Activity
All pictures are to be omitted while the lines starting at the line with "A Wine Portfolio" and ending at the line with "with probability \(1/2\)." in the material below are retyped exactly, both ends included.
##############################
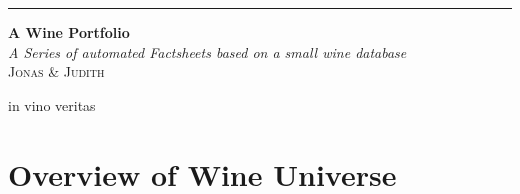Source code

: \documentclass{article}
\begin{document}
 


 \begin{titlepage}
 	\raggedleft %
	
	\rule{1pt}{\textheight} %
	\hspace{0.05\textwidth} %
	\parbox[b]{0.75\textwidth}{ %
		
		{\Huge\bfseries A Wine Portfolio \\[0.5\baselineskip]}  %
		{\large\textit{A Series of automated Factsheets based on a small wine database}}\\[4\baselineskip] %
		{\Large\textsc{Jonas \& Judith}} %
		
		\vspace{0.5\textheight} %
		
		{\noindent in vino veritas }\\[\baselineskip] %
	}

\end{titlepage}
\newpage
\section{Overview of Wine Universe}
\newpage
\end{document}
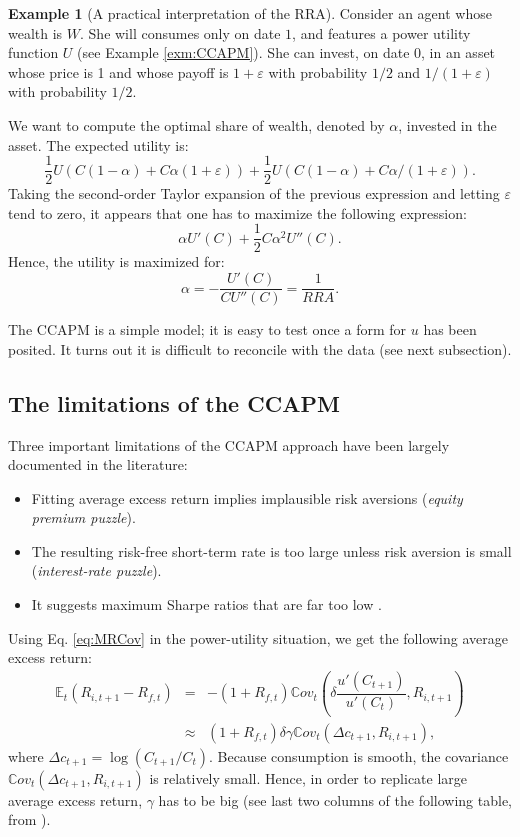 \documentclass[
  12pt,
]{book}
\providecommand{\tightlist}{%
  \setlength{\itemsep}{0pt}\setlength{\parskip}{0pt}}
\theoremstyle{definition}
\theoremstyle{definition}
\newtheorem{example}{Example}[chapter]
\theoremstyle{definition}
\theoremstyle{definition}
\theoremstyle{remark}
\begin{document}
\begin{example}[A practical interpretation of the RRA]
\protect\hypertarget{exm:CCAPMRRAinvestment}{}\label{exm:CCAPMRRAinvestment}Consider an agent whose wealth is \(W\). She will consumes only on date \(1\), and features a power utility function \(U\) (see Example \ref{exm:CCAPM}). She can invest, on date \(0\), in an asset whose price is 1 and whose payoff is \(1+\varepsilon\) with probability \(1/2\) and \(1/(1+\varepsilon)\) with probability \(1/2\).

We want to compute the optimal share of wealth, denoted by \(\alpha\), invested in the asset. The expected utility is:
\[
\frac{1}{2}U\left(C(1-\alpha)+C\alpha(1+\varepsilon)\right) + \frac{1}{2}U\left(C(1-\alpha)+C\alpha/(1+\varepsilon)\right).
\]
Taking the second-order Taylor expansion of the previous expression and letting \(\varepsilon\) tend to zero, it appears that one has to maximize the following expression:
\[
\alpha U'(C) + \frac{1}{2}C \alpha^2 U''(C).
\]
Hence, the utility is maximized for:
\[
\alpha = - \frac{U'(C)}{C U''(C)} = \frac{1}{RRA}.
\]
\end{example}

The CCAPM is a simple model; it is easy to test once a form for \(u\) has been posited. It turns out it is difficult to reconcile with the data (see next subsection).

\hypertarget{the-limitations-of-the-ccapm}{%
\subsection{The limitations of the CCAPM}\label{the-limitations-of-the-ccapm}}

Three important limitations of the CCAPM approach have been largely documented in the literature:

\begin{itemize}
\tightlist
\item
  Fitting average excess return implies implausible risk aversions (\emph{equity premium puzzle}).
\item
  The resulting risk-free short-term rate is too large unless risk aversion is small (\emph{interest-rate puzzle}).
\item
  It suggests maximum Sharpe ratios that are far too low \citep{Hansen_Jagannathan_1991}.
\end{itemize}

Using Eq. \eqref{eq:MRCov} in the power-utility situation, we get the following average excess return:
\begin{eqnarray*}
\mathbb{E}_t(R_{i,t+1} - R_{f,t}) &=& - (1 + R_{f,t}) \mathbb{C}ov_t\left(\delta \dfrac{u'(C_{t+1})}{u'(C_{t})},R_{i,t+1}\right)\\
&\approx& (1 + R_{f,t}) \delta \gamma  \mathbb{C}ov_t\left(\Delta c_{t+1},R_{i,t+1}\right),
\end{eqnarray*}
where \(\Delta c_{t+1} = \log(C_{t+1}/C_t)\).
Because consumption is smooth, the covariance \(\mathbb{C}ov_t\left(\Delta c_{t+1},R_{i,t+1}\right)\) is relatively small.
Hence, in order to replicate large average excess return, \(\gamma\) has to be big (see last two columns of the following table, from \citet{Campbell_1999}).
\end{document}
##############################
Answer below
		{\Huge\bfseries A Wine Portfolio \\[0.5\baselineskip]}  %
		{\large\textit{A Series of automated Factsheets based on a small wine database}}\\[4\baselineskip] %
		{\Large\textsc{Jonas \& Judith}} %
		
		\vspace{0.5\textheight} %
		
		{\noindent in vino veritas }\\[\baselineskip] %
	}

\end{titlepage}
\newpage
\section{Overview of Wine Universe}
\newpage
\end{document}
 \documentclass[
  12pt,
]{book}
\providecommand{\tightlist}{%
  \setlength{\itemsep}{0pt}\setlength{\parskip}{0pt}}
\theoremstyle{definition}
\theoremstyle{definition}
\newtheorem{example}{Example}[chapter]
\theoremstyle{definition}
\theoremstyle{definition}
\theoremstyle{remark}
\begin{document}
\begin{example}[A practical interpretation of the RRA]
\protect\hypertarget{exm:CCAPMRRAinvestment}{}\label{exm:CCAPMRRAinvestment}Consider an agent whose wealth is \(W\). She will consumes only on date \(1\), and features a power utility function \(U\) (see Example \ref{exm:CCAPM}). She can invest, on date \(0\), in an asset whose price is 1 and whose payoff is \(1+\varepsilon\) with probability \(1/2\) and \(1/(1+\varepsilon)\) with probability \(1/2\).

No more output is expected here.